I'm working on an ETL project that requires conversion of existing JSON to Parquet data. Once the data is processed and stored back into S3, we'll be using Hive and Presto to query it via SQL/HiveQL.  Once again, separating storage from compute is the name of the game here... A sample of existing JSON looks something like this:

{"name":"checkout:payment:item:purchase","visitor_id":"123456","created":1447239382,"type":"U","version":1,"details":{"ext":1305221,"listing_id":573845,"quantity":1}}

The interesting part is in the details key. This is a JSON object that can have an arbitrary number of key:value pairs. The current contract with the developers is that it will be flat with no nested objects and/or array of objects in it, but can have any number of different key:value pairs. For instance, an impression event might have the details only containing the ext and gallery_type keys:



{"name":"filteredGallery:gallery:gallery:impression","visitor_id":"487464540","created":1447242806,"type":"U","version":1,"details":{"ext":1206491,"gallery_type":"course"}}


The goal is to have all theses events in the same table, and I prefer to have them in the Parquet format. The approach outline here is one where all the common fields/keys like name, visitor_id, created, type, and version will be promoted to individual columns, and the details column will contain a JSON string of the original content. This way we're able to maintain a unified table while at the same time allowing for arbitrary content to be stored in the details payload.  Using Apache Spark and Clojure for the ETL processing worked out nicely. Spark has built in support for reading JSON records via SQLContext.read.json() into a Dataframe, and once in a Dataframe the content can be saved to Parquet rather easily. In order to achieve the above format, I couldn't rely on automatically inferring of the JSON schema that Spark provided since I needed to do a little data reshaping. Instead the schema would need to be defined at runtime and programmatically create the Dataframe.  This involved the following three steps:


  1. Create an RDD of Rows from the original RDD;
  2. Create the schema represented by a StructType matching the structure of Rows in the RDD created in Step 1.
  3. Apply the schema to the RDD of Rows via createDataFrame method provided by SQLContext.
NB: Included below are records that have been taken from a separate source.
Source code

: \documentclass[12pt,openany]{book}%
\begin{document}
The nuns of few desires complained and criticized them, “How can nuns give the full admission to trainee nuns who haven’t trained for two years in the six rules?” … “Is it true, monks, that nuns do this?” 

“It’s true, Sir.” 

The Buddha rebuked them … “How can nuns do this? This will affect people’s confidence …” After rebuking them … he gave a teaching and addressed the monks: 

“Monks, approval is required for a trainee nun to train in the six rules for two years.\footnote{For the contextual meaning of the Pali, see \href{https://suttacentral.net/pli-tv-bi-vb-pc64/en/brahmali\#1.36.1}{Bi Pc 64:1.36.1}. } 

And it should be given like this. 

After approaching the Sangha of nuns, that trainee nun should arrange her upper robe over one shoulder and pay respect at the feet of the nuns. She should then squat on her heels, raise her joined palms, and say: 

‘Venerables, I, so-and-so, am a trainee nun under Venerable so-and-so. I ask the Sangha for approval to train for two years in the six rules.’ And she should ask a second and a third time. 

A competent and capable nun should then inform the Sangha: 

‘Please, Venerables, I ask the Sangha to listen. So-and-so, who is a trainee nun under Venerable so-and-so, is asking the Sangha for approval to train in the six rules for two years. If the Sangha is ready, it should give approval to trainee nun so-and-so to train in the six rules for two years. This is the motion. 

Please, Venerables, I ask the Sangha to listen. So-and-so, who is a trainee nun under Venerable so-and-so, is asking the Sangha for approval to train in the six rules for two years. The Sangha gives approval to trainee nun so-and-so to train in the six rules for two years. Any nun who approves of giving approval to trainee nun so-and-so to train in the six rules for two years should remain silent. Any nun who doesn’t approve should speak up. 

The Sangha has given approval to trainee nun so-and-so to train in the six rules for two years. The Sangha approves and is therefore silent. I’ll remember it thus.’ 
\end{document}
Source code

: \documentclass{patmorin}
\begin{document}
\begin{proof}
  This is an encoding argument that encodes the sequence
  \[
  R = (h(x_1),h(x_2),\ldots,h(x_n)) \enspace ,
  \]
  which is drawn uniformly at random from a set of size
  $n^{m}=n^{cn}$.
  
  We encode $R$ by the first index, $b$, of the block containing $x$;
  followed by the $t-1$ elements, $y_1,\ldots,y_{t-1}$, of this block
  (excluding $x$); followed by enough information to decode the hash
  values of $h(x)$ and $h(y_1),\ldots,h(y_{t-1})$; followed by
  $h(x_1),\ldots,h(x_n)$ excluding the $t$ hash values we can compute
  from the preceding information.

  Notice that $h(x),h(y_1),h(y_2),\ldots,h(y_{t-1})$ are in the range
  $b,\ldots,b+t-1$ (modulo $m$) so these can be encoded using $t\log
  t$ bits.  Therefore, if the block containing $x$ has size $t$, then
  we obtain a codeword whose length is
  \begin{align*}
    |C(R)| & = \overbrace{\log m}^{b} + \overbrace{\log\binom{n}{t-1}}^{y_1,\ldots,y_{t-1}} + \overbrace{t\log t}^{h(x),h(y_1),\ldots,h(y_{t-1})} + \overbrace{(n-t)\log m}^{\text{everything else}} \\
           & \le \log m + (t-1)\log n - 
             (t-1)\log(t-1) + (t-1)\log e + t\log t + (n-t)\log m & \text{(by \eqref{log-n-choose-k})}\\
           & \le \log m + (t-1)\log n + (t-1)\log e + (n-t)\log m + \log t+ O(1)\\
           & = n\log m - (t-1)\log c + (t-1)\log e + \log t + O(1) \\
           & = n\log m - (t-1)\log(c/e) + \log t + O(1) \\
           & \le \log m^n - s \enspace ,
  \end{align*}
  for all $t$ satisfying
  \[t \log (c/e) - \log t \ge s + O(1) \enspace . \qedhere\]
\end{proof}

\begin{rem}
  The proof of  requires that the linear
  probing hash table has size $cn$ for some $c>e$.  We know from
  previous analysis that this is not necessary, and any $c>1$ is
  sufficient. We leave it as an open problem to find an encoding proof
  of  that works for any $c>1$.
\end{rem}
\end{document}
The first thing to do was to create the RDD of Rows in the desired shape. After reading the text file of JSON strings into a RDD, a map operation is ran across each line which performs the following series of transformations:

  1. The JSON string is decoded into a Clojure Map
  2. The Clojure Map is ran thru Prismatic Schema 
  3. The fields that are going to be promoted to columns are selected out of the map 
  4. Encoded the details back to a JSON string
  5. Created the necessary Row from the Clojure vector
  6. Finally apply the schema to the RDD of Rows and create the Dataframe
I've tried to place the above step numbers next the appropriate line of Clojure code below.

(let [java-rdd (.textFile sc input-path)
        row-rdd (-> java-rdd
                  (f/map (f/fn [x]
                       (let [json (json/decode x true) 1.
                               v (-> (fuel-event-coercer json) 2.
                                        (select-vals [:name :visitor_id :created :version :type]) 3.
                                        (conj (json/encode (:details json))))] 4.
                      (RowFactory/create (into-array Object v))))) 5.
                      (.repartition 5))
        df (.applySchema c row-rdd fuel-schema)) 6.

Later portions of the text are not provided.